Alexis Manson | @VoguishgraceMy freckles started to appear when I was six and we went on vacation to visit my family in Costa Rica. It started with just a few on my nose and then every year we returned to Costa Rica, more and more appeared. The sun there is no joke!
By the time I started 4th grade, my freckles had multiplied. I remember an occasion when my classmate drew a photo of me with a square face and lots of polka dots. I was so embarrassed, I went home and told my mom. She said to me, “Lec, they are beautiful, don’t listen to silly boys.” Well unfortunately, her advice didn’t reach me until I was 18. I was finally at an age when I looked in the mirror, I saw my family in me, and it made me very proud to carry their genetics. Those who know me can attest to this, my family is my entire world.
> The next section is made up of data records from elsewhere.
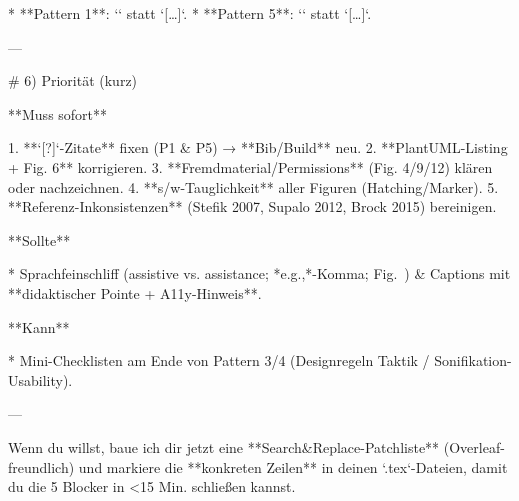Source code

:* **Pattern 1**: `\cite{Austin2024PreTeXt,Seo2019RMarkdown,CervoneSorge2019W4A,Armano2018LaTeXPDF}` statt `[…]`. 
* **Pattern 5**: `\cite{Leotta2023AutoCaptioning,Edwards2023AltTextProcess,Jung2021AltText}` statt `[…]`. 

---

# 6) Priorität (kurz)

**Muss sofort**

1. **`[?]`-Zitate** fixen (P1 & P5) → **Bib/Build** neu. 
2. **PlantUML-Listing + Fig. 6** korrigieren. 
3. **Fremdmaterial/Permissions** (Fig. 4/9/12) klären oder nachzeichnen. 
4. **s/w-Tauglichkeit** aller Figuren (Hatching/Marker). 
5. **Referenz-Inkonsistenzen** (Stefik 2007, Supalo 2012, Brock 2015) bereinigen. 

**Sollte**

* Sprachfeinschliff (assistive vs. assistance; *e.g.,*-Komma; Fig.~) & Captions mit **didaktischer Pointe + A11y-Hinweis**. 

**Kann**

* Mini-Checklisten am Ende von Pattern 3/4 (Designregeln Taktik / Sonifikation-Usability). 

---

Wenn du willst, baue ich dir jetzt eine **Search&Replace-Patchliste** (Overleaf-freundlich) und markiere die **konkreten Zeilen** in deinen `.tex`-Dateien, damit du die 5 Blocker in <15 Min. schließen kannst.
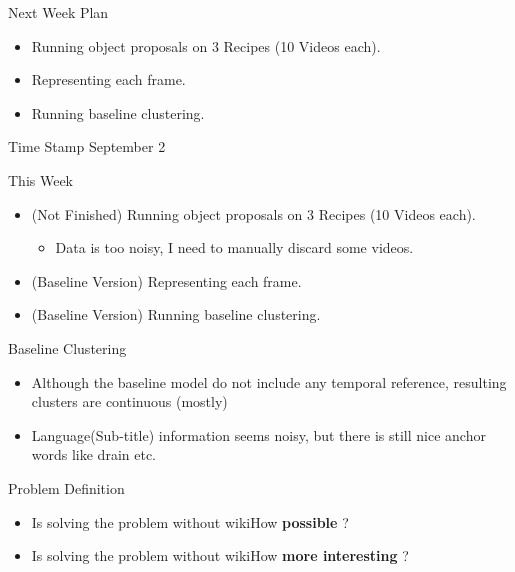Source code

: \begin{frame}{Next Week Plan}
\begin{itemize}
\item Running object proposals on 3 Recipes (10 Videos each).
\item Representing each frame.
\item Running baseline clustering.
\end{itemize}
\end{frame}

\begin{frame}{Time Stamp}
September 2
\end{frame}

\begin{frame}{This Week}
\begin{itemize}
\item (Not Finished) Running object proposals on 3 Recipes (10 Videos each).
\begin{itemize}
\item Data is too noisy, I need to manually discard some videos.
\end{itemize}
\item (Baseline Version) Representing each frame.
\item (Baseline Version) Running baseline clustering.
\end{itemize}
\end{frame}

\begin{frame}{Baseline Clustering}
\begin{itemize}
\item Although the baseline model do not include any temporal reference, resulting clusters are continuous (mostly)
\item Language(Sub-title) information seems noisy, but there is still nice anchor words like drain etc.
\end{itemize}
\end{frame}

\begin{frame}{Problem Definition}
\begin{itemize}
\item Is solving the problem without wikiHow {\bf possible} ?
\item Is solving the problem without wikiHow {\bf more interesting} ?
\end{itemize}
\end{frame}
So I’ll take the freckles and whatever else they want to give me.
I try very hard not to cover them, I tend to apply Eighteen B rich cream and Coverfx (Radiance C + Lemongrass) with a little mascara and call it a day. I’m all about showing off these bad boys and making them glow.
At the start of 2018, I launched my brand, called Voguish Grace – publicizing my journey as a represented model, while collaborating with individuals within my niche to merge and expand our networks. I live by this quote that I created: “When all else seems to fail, enlighten the world with your presence.”